Let’s look at the quantiles for Fatalities and Injuries and select the deadliest 5% for plotting.

quantile(healthdmg$FATALITIES, .95) #525
##   95% 
## 525.5
quantile(healthdmg$INJURIES, .95) #2127
##  95% 
## 2127
mostdmg <- subset(healthdmg, 
                  healthdmg$FATALITIES >= 525 | healthdmg$INJURIES >= 2127)

qplot(FATALITIES, INJURIES, data = mostdmg, col = EVTYPE,
      main = "Tornadoes Harm Populations Most", 
      xlab = "Total Deaths by Event", 
      ylab = "Total Injuries by Event")

Tornadoes are far and away the most harmful event to population health with excessive heat a distant second. The other top deadliest events are colored as labeled.

Which type of events are most economically damaging?

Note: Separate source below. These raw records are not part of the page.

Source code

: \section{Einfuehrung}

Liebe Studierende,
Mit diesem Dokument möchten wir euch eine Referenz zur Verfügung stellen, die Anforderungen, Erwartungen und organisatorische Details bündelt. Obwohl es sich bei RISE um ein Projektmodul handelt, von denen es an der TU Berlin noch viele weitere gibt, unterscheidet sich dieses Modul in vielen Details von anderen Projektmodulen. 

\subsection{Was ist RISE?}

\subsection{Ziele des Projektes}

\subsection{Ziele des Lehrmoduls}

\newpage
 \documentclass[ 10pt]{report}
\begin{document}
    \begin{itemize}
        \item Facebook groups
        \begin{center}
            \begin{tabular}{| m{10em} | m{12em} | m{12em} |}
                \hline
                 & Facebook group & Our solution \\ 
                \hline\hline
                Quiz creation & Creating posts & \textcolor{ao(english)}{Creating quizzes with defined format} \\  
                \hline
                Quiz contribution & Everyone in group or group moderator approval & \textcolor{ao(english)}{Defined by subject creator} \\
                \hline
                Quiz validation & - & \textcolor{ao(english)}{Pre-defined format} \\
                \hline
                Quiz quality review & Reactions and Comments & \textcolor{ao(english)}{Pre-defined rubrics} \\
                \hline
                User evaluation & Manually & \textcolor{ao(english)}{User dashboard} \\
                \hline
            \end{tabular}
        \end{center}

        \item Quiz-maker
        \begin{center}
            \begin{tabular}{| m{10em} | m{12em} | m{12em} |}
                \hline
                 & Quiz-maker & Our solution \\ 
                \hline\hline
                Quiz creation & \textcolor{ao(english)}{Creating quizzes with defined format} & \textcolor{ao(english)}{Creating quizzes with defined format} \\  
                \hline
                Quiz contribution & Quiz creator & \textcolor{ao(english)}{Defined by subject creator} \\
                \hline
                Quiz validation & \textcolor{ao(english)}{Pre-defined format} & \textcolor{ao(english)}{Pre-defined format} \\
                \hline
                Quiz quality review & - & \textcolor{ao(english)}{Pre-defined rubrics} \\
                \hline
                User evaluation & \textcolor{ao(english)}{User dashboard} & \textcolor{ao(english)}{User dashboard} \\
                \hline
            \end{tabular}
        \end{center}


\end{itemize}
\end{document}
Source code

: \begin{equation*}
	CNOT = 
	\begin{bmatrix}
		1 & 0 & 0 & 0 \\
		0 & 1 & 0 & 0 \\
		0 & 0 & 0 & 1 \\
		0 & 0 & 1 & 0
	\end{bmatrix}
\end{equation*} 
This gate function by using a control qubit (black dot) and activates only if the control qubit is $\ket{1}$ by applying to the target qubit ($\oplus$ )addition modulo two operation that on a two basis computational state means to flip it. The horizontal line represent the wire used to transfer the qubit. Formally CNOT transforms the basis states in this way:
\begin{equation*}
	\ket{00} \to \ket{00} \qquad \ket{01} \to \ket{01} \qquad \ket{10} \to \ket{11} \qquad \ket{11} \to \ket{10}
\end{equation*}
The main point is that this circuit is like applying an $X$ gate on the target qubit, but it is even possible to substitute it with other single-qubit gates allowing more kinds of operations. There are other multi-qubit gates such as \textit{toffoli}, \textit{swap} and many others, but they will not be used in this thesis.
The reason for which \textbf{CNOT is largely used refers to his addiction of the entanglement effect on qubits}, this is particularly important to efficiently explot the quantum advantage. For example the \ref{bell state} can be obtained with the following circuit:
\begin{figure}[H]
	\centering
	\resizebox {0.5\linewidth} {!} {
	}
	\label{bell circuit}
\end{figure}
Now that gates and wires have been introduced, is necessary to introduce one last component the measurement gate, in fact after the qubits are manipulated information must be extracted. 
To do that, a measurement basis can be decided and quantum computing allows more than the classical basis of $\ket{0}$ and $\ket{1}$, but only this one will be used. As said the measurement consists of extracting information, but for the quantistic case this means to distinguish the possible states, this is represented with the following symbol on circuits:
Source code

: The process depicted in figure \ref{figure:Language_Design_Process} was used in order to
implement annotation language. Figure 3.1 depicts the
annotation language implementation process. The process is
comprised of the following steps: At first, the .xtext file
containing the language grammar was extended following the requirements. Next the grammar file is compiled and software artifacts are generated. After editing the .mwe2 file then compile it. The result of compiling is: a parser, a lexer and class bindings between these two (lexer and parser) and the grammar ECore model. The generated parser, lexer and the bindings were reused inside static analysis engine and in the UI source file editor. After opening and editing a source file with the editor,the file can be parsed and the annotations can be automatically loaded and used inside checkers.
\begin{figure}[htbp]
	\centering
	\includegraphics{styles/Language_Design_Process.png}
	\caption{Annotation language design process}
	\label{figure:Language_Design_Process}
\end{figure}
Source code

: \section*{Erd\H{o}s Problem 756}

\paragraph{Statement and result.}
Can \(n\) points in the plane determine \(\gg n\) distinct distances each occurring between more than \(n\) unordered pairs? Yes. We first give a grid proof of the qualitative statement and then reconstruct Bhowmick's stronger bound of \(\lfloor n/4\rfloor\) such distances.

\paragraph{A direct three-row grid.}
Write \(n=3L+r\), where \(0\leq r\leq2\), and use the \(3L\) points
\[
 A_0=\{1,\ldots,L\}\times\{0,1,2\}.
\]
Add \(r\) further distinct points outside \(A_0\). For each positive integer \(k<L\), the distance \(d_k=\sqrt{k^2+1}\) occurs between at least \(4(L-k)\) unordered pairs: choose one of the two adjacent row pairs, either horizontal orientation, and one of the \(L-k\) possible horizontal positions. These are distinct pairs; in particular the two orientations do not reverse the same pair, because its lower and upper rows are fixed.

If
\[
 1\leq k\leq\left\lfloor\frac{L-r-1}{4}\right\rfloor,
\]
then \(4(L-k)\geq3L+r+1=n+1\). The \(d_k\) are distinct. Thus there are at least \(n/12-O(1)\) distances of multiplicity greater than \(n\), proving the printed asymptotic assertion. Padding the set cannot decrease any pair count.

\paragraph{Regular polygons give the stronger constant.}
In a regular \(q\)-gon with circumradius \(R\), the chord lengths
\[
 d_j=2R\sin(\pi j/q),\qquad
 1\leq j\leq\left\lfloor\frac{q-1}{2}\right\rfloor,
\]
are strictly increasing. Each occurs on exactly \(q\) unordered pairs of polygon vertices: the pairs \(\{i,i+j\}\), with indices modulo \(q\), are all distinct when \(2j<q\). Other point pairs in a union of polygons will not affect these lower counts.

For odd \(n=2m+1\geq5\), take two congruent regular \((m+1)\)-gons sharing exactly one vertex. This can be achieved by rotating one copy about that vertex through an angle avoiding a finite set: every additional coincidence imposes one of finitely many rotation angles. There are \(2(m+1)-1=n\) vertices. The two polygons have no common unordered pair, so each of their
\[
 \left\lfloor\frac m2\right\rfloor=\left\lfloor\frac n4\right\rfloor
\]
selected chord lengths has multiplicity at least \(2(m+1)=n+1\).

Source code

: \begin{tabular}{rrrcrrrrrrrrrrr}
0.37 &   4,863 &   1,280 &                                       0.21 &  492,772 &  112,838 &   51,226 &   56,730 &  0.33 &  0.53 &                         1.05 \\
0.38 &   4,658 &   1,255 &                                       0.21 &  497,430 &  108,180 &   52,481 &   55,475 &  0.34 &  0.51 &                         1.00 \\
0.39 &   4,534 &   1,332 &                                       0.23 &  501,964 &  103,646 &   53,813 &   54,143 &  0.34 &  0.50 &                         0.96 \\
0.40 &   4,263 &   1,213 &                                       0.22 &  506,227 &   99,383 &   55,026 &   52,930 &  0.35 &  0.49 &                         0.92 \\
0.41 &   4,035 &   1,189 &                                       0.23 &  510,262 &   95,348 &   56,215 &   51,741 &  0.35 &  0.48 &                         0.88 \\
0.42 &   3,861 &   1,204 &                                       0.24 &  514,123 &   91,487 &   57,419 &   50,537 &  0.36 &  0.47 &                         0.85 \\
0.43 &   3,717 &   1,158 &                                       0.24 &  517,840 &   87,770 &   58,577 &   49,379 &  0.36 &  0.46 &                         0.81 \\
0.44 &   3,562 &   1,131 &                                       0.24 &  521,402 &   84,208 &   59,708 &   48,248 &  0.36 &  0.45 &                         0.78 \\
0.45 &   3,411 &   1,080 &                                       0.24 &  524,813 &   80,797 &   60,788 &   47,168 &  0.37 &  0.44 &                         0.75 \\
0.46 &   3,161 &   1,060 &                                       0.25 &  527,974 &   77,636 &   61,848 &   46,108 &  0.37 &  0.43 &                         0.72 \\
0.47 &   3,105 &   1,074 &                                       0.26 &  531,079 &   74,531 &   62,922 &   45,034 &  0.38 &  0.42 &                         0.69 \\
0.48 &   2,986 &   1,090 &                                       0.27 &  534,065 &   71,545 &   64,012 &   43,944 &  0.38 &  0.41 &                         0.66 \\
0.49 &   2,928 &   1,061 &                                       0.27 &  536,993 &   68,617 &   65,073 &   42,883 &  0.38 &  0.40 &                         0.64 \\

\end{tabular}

Returning to our first trimmed down data set, events data (eventd) we’ll select STATE, EVTYPE, PROPDMG, PROPDMGEXP, CROPDMG, CROPDMGEXP and REFNUM. While some of the EXP are clearly hundred, thousand, million, or billion, others are not labeled and the documentation does not define them clearly. Thus, we will either multiply the property and crop damage by their numeric EXP equivalent or multiply them by 1(size not labeled in the raw NOAA data report).

econd <- subset(eventd, select =  c("STATE","EVTYPE","PROPDMG","PROPDMGEXP","CROPDMG","CROPDMGEXP","REFNUM"))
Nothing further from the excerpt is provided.